Axelrod's gifts as a creative scientist were matched by his gifts as a mentor. His extraordinary discoveries emerged from a tiny laboratory of only three or four scientists. Although he carefully structured concrete projects for new students, he soon weaned them, encouraging independent thinking by the “unconditional positive regard” (to quote psychologist Carl Rogers) that he lavished on every student's efforts. He maintained an active laboratory at the NIH until a few years ago, and subsequently visited his small office there regularly. His wife Sally died in 1992; he is survived by his sons Paul and Fred and three grandchildren.

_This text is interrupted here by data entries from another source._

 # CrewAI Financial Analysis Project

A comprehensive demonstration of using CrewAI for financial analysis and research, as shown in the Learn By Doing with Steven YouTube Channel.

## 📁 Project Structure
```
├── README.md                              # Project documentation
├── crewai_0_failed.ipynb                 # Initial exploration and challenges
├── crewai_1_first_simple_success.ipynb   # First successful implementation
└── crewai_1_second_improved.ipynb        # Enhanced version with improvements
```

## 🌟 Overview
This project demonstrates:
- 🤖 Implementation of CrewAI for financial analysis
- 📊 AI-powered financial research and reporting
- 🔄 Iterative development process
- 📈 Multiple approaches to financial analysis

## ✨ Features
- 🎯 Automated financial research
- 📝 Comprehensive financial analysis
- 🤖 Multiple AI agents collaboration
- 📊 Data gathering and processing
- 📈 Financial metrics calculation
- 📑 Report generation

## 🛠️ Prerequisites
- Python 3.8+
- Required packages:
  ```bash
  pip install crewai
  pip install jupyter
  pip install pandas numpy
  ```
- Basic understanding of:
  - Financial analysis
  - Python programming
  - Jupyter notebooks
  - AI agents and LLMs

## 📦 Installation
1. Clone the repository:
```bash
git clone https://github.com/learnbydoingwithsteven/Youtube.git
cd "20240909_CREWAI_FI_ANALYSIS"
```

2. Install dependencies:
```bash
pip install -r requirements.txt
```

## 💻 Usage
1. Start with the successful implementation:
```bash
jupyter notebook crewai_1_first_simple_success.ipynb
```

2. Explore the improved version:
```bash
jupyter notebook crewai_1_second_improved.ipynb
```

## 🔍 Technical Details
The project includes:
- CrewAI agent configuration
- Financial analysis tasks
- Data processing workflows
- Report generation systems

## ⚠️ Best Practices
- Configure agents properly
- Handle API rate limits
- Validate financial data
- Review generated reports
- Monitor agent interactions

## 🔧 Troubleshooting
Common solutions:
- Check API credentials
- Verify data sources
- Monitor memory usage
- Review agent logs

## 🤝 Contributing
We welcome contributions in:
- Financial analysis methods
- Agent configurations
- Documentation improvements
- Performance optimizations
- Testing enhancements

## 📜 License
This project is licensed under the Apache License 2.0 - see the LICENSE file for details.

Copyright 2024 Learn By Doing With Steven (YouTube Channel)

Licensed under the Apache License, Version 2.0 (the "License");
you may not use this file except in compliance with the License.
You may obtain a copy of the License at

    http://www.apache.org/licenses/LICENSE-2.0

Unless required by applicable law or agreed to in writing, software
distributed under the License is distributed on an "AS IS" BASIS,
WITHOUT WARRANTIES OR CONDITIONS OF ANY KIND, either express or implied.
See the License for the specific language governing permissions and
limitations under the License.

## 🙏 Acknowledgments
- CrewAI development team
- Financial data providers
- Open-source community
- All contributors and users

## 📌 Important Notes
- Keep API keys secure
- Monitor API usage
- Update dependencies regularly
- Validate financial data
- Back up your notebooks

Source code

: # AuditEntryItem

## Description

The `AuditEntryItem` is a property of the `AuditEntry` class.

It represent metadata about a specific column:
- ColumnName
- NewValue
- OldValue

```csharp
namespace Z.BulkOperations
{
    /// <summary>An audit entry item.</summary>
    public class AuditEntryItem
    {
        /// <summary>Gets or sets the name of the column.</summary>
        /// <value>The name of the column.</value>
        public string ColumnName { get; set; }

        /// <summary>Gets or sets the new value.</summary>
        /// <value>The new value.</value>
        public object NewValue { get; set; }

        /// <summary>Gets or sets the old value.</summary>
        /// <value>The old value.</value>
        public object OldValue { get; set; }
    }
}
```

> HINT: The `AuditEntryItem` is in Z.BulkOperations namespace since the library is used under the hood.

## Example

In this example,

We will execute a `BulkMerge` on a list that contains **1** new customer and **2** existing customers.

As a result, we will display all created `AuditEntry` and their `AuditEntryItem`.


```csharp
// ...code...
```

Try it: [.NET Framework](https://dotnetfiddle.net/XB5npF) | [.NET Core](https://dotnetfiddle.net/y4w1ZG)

Like almost all of Axelrod's trainees, my entire scientific career was predicated upon the lessons learned in my two years (1963–65) with him. Many of us have tried to divine Julie's gift for recognizing important questions that can be addressed by simple means, and for devising experiments so elegantly efficient that, with just 25 test tubes, he could answer four or five important scientific questions. We all have our own ideas about Julie's magic formula, but I suspect he has taken the real answer with him to the grave.